Problem description:
Nothing outside the range below should be printed. Output exactly the lines from the line with "Muestra el final" to the line with "- *maxinternal* - El", both included.
*** Data supplied Section Begins ***
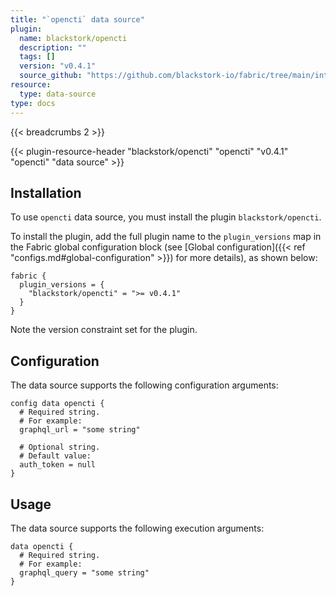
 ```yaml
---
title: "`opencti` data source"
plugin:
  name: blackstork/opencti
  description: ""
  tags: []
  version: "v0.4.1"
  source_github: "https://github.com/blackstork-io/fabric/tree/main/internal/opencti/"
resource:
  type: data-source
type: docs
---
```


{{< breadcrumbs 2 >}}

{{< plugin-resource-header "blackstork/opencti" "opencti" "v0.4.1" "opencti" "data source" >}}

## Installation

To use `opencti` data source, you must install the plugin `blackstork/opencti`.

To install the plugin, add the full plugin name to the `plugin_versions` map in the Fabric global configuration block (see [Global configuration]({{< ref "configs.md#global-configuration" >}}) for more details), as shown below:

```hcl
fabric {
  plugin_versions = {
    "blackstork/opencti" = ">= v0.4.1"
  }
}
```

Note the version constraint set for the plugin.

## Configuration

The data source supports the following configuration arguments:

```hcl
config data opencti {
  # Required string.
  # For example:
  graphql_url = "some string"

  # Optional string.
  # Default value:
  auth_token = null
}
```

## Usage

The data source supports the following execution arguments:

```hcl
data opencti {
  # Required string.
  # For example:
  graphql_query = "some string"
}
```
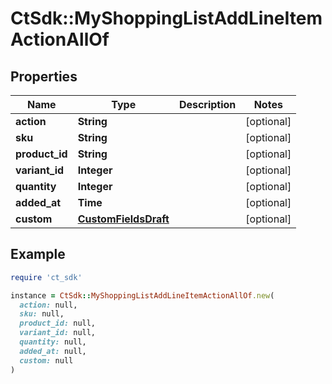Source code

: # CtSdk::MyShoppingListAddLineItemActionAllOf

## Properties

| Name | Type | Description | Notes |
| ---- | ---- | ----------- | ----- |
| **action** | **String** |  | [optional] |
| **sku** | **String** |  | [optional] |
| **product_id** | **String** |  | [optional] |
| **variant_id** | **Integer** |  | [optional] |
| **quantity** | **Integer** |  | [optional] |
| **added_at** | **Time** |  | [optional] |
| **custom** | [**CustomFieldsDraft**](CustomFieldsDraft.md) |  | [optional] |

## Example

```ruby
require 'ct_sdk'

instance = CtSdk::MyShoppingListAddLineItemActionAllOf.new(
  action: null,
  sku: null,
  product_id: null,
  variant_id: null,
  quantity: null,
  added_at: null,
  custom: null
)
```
*** Data supplied Section Ends ***
*** Data supplied Section Begins ***
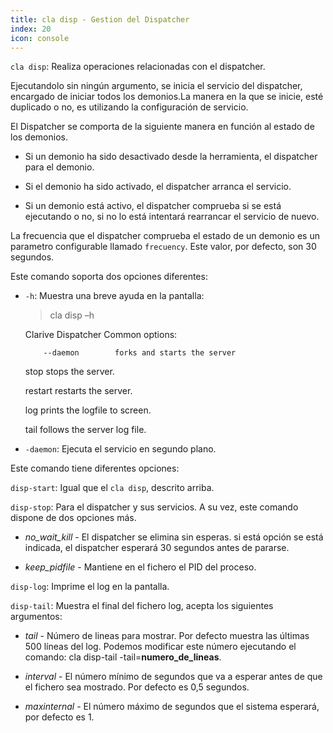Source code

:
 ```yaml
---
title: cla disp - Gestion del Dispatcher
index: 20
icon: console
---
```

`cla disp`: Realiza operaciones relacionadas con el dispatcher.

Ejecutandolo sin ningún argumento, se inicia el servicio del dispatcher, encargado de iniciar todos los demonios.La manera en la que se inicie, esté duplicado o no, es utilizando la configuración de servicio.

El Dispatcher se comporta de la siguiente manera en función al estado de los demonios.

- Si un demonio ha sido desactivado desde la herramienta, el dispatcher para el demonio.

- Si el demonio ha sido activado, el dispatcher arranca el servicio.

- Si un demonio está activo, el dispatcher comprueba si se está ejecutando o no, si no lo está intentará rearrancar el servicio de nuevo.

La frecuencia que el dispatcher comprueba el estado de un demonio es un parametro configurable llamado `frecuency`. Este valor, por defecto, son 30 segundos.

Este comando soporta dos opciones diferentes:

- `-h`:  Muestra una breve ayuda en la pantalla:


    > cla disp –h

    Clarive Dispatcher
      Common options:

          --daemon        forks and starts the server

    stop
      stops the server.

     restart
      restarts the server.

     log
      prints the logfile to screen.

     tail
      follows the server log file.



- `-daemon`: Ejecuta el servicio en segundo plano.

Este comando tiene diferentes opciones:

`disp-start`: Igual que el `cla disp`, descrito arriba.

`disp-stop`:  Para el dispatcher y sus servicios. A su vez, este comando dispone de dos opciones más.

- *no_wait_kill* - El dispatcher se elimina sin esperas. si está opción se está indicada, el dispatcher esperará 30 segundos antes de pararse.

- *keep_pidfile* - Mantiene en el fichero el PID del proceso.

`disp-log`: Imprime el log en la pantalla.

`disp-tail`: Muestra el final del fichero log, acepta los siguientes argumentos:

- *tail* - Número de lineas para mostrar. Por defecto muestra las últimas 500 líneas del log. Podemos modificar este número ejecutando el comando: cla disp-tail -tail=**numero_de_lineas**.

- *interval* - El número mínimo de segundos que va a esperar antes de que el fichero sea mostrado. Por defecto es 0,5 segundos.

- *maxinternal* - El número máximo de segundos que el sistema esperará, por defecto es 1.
*** Data supplied Section Ends ***
Answer below:
`disp-tail`: Muestra el final del fichero log, acepta los siguientes argumentos:

- *tail* - Número de lineas para mostrar. Por defecto muestra las últimas 500 líneas del log. Podemos modificar este número ejecutando el comando: cla disp-tail -tail=**numero_de_lineas**.

- *interval* - El número mínimo de segundos que va a esperar antes de que el fichero sea mostrado. Por defecto es 0,5 segundos.

- *maxinternal* - El número máximo de segundos que el sistema esperará, por defecto es 1.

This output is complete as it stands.